Jun. 28th, 2012

tim: "System Status: Degraded" (degraded)
Here's a comment I wrote on a locked post by a friend discussing frustration (as a non-programmer) about being in conversations about programming where people talking about code weren't really making an effort to be understandable. I thought it was worth posting elsewhere.


I can sympathize with this because even though I've been programming for 17 years, I *still* get that "it might as well be Russian" (or Japanese in my case... I know a bit of Russian) feeling quite often when listening to people talk about code... and often, people I feel like I should be able to understand, like my immediate co-workers, or people at conferences (that are dedicated to the small, specialized area I used to focus on). I think part of it has to do with my difficulty processing speech (I can handle small talk just fine, but combine speech processing with any sort of difficult/complicated/abstract *content* and my brain falls over and dies), part of it is anxiety caused by impostor syndrome that ends up being a self-fulfilling prophecy (when I can't understand something because I'm devoting too much effort to being worried that I won't understand it), and part of it is that CS and software are just so ridiculously specialized that even confident people with good communication skills just can't understand what each other are talking about if their specialties are different.

But believe it or not, I do know the feeling of alienation that comes from being in one of those conversations... and as with you, I hardly ever get it with any other conversation topic, even ones I know much less about than CS (well, maybe once in a while with physics or math, but most physics and math conversations I'm in on these days are people bullshitting and I'm well aware of that, so...)

Anyway, I'm not sure what the point of this comment is -- I don't think that my lack of confidence in my area of expertise should magically erase your lack of ease talking about an area you have no expertise in -- so I'm not sure what my conclusion is.

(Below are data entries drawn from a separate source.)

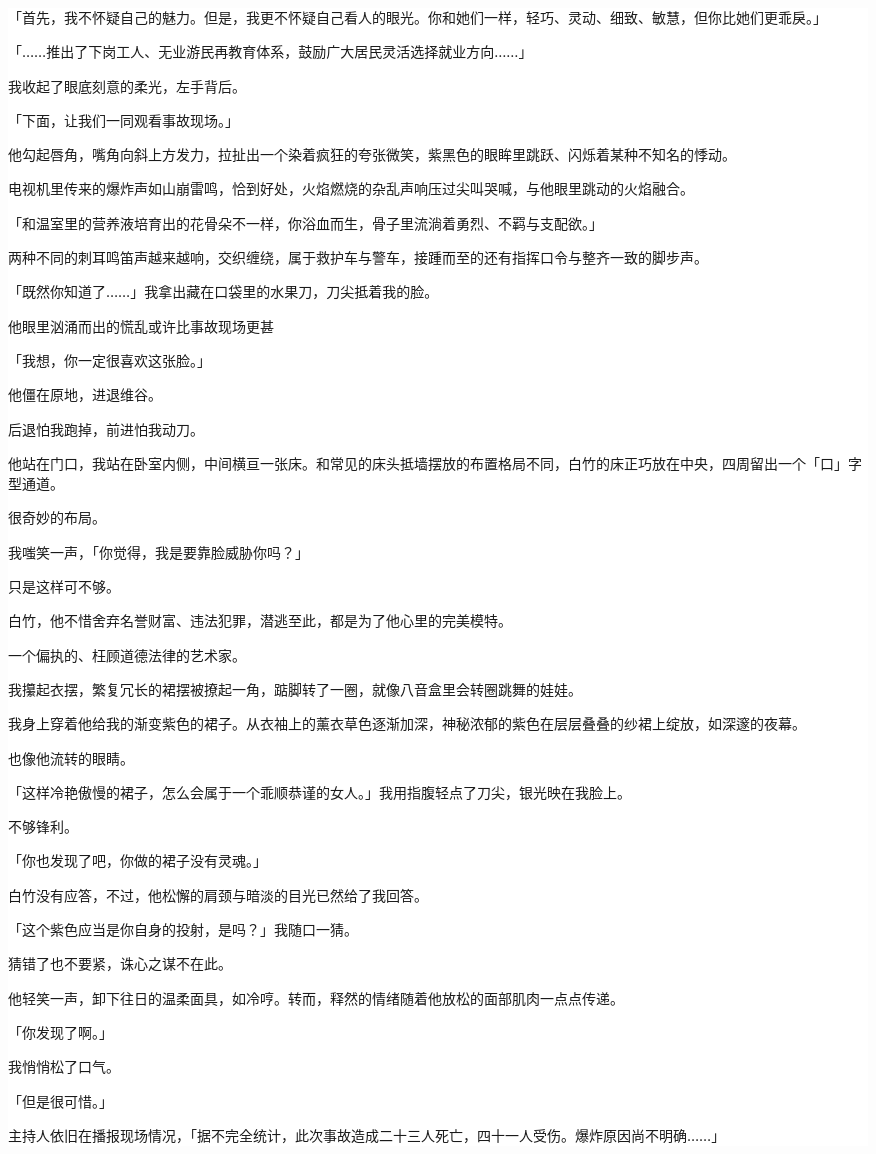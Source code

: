 「首先，我不怀疑自己的魅力。但是，我更不怀疑自己看人的眼光。你和她们一样，轻巧、灵动、细致、敏慧，但你比她们更乖戾。」

「……推出了下岗工人、无业游民再教育体系，鼓励广大居民灵活选择就业方向……」

我收起了眼底刻意的柔光，左手背后。

「下面，让我们一同观看事故现场。」

他勾起唇角，嘴角向斜上方发力，拉扯出一个染着疯狂的夸张微笑，紫黑色的眼眸里跳跃、闪烁着某种不知名的悸动。

电视机里传来的爆炸声如山崩雷鸣，恰到好处，火焰燃烧的杂乱声响压过尖叫哭喊，与他眼里跳动的火焰融合。

「和温室里的营养液培育出的花骨朵不一样，你浴血而生，骨子里流淌着勇烈、不羁与支配欲。」

两种不同的刺耳鸣笛声越来越响，交织缠绕，属于救护车与警车，接踵而至的还有指挥口令与整齐一致的脚步声。

「既然你知道了……」我拿出藏在口袋里的水果刀，刀尖抵着我的脸。

他眼里汹涌而出的慌乱或许比事故现场更甚

「我想，你一定很喜欢这张脸。」

他僵在原地，进退维谷。

后退怕我跑掉，前进怕我动刀。

他站在门口，我站在卧室内侧，中间横亘一张床。和常见的床头抵墙摆放的布置格局不同，白竹的床正巧放在中央，四周留出一个「口」字型通道。

很奇妙的布局。

我嗤笑一声，「你觉得，我是要靠脸威胁你吗？」

只是这样可不够。

白竹，他不惜舍弃名誉财富、违法犯罪，潜逃至此，都是为了他心里的完美模特。

一个偏执的、枉顾道德法律的艺术家。

我攥起衣摆，繁复冗长的裙摆被撩起一角，踮脚转了一圈，就像八音盒里会转圈跳舞的娃娃。

我身上穿着他给我的渐变紫色的裙子。从衣袖上的薰衣草色逐渐加深，神秘浓郁的紫色在层层叠叠的纱裙上绽放，如深邃的夜幕。

也像他流转的眼睛。

「这样冷艳傲慢的裙子，怎么会属于一个乖顺恭谨的女人。」我用指腹轻点了刀尖，银光映在我脸上。

不够锋利。

「你也发现了吧，你做的裙子没有灵魂。」

白竹没有应答，不过，他松懈的肩颈与暗淡的目光已然给了我回答。

「这个紫色应当是你自身的投射，是吗？」我随口一猜。

猜错了也不要紧，诛心之谋不在此。

他轻笑一声，卸下往日的温柔面具，如冷哼。转而，释然的情绪随着他放松的面部肌肉一点点传递。

「你发现了啊。」

我悄悄松了口气。

「但是很可惜。」

主持人依旧在播报现场情况，「据不完全统计，此次事故造成二十三人死亡，四十一人受伤。爆炸原因尚不明确……」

One is that Bay Area tech culture can be really exclusive (when certain kinds of knowledge are used as a proxy for having had certain life experiences and *not* having had to deal with certain kinds of problems; I didn't have a computer when I was 5 and sometimes I feel like if I did, I'd be able to keep up with my peers). And another is that, well, often geeks just have a really hard time talking (or thinking?) about anything non-technical, and that's a flaw on their part, because part of being polite is to talk about things that won't exclude your conversational partners. I get the feeling people who sell insurance don't talk about it all night while hanging out at the pub. Why can't geeks extend others a similar courtesy? (And I think that also relates to my first point: privilege is *not* having to accommodate other people socially, and if you learned to talk about something besides code you might actually end up including people you'd prefer to exclude.)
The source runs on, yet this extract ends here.